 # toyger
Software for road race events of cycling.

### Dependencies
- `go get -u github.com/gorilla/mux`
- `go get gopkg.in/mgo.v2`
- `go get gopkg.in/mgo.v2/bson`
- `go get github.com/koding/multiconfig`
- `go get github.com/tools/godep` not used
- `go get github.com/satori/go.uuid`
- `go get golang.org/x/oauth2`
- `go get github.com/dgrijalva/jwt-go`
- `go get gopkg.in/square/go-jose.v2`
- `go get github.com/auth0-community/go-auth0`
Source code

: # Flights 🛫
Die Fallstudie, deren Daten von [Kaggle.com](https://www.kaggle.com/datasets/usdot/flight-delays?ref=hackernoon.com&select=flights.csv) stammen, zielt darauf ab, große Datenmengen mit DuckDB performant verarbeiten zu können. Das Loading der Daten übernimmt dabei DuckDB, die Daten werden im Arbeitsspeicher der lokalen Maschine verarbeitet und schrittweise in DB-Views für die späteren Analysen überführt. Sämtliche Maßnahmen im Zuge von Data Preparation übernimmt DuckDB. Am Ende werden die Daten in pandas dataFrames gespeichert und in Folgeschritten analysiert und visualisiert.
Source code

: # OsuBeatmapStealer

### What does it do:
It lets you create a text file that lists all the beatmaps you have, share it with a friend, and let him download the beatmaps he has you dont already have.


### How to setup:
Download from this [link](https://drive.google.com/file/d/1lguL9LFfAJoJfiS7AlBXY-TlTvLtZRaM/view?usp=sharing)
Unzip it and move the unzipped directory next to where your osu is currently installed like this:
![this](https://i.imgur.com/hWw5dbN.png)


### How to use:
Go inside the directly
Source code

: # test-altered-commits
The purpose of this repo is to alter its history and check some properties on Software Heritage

++++

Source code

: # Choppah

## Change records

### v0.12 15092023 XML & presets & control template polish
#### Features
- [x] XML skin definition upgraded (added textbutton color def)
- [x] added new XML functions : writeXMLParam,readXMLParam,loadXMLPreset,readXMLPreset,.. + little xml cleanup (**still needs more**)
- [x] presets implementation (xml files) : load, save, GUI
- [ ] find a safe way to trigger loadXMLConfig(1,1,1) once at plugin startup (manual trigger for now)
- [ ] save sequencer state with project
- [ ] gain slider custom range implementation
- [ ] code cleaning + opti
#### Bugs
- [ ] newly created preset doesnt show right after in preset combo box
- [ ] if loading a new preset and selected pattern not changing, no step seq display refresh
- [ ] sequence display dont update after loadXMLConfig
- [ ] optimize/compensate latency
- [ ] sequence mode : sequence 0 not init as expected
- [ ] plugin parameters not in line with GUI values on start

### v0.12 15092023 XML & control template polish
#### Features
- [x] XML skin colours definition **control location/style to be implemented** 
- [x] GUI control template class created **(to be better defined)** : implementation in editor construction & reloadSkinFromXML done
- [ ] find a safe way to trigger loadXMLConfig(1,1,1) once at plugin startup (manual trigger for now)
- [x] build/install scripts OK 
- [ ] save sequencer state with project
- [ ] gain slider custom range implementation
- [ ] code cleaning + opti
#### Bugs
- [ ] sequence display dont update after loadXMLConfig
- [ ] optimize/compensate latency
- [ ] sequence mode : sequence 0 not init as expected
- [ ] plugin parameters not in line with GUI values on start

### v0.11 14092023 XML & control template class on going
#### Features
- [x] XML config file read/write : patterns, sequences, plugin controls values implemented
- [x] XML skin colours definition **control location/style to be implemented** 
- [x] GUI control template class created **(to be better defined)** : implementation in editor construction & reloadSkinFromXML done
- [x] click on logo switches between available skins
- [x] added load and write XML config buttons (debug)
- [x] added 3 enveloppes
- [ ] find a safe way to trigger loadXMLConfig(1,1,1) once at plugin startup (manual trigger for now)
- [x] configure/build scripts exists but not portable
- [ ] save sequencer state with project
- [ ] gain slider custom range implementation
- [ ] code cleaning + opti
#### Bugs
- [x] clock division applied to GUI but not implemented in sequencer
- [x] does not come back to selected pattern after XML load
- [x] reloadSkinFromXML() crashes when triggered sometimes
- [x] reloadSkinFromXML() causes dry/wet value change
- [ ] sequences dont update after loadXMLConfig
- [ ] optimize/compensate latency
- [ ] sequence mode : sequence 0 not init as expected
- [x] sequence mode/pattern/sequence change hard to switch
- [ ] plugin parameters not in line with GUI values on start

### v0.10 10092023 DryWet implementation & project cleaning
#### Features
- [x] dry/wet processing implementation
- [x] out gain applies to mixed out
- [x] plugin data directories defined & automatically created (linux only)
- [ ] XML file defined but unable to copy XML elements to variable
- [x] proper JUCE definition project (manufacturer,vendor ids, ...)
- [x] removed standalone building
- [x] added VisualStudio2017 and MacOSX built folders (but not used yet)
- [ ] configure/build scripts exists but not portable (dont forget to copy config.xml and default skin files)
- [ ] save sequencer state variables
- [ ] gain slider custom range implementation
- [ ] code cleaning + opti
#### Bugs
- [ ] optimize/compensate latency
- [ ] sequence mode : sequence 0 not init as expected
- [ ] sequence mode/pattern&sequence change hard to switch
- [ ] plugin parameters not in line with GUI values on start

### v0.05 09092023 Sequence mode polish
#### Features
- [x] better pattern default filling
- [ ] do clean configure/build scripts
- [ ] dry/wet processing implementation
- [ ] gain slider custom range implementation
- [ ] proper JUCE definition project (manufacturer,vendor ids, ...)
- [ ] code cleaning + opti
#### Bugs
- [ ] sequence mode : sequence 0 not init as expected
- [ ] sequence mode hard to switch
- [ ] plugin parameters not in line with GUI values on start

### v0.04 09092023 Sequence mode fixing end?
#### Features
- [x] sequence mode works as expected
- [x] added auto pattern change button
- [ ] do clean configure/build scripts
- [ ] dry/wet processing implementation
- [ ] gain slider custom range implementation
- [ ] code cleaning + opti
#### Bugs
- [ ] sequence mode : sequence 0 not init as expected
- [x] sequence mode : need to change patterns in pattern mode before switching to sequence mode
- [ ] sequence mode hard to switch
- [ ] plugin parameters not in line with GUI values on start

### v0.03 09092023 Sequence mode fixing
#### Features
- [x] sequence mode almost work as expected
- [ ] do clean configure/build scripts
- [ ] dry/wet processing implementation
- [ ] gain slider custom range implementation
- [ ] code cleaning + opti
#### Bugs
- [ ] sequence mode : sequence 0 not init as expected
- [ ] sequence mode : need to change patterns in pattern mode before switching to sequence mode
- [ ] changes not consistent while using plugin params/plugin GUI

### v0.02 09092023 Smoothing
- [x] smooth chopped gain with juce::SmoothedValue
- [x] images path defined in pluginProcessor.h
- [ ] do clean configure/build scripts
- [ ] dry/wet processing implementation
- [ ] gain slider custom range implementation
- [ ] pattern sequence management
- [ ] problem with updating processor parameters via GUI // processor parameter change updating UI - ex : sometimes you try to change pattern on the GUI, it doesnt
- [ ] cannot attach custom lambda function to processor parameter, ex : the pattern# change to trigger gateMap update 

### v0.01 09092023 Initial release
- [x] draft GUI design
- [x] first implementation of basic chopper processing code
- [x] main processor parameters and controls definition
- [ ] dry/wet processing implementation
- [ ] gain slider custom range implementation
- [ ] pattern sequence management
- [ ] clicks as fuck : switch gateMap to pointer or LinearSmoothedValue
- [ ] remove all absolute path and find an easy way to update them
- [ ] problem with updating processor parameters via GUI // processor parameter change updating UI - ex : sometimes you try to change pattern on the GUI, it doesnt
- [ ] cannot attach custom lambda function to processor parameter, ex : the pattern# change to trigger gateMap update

++++

» EXERCISE DETAILS
Return each line above where the word "fixing" shows up.

» RESPONSE
### v0.04 09092023 Sequence mode fixing end?
### v0.03 09092023 Sequence mode fixing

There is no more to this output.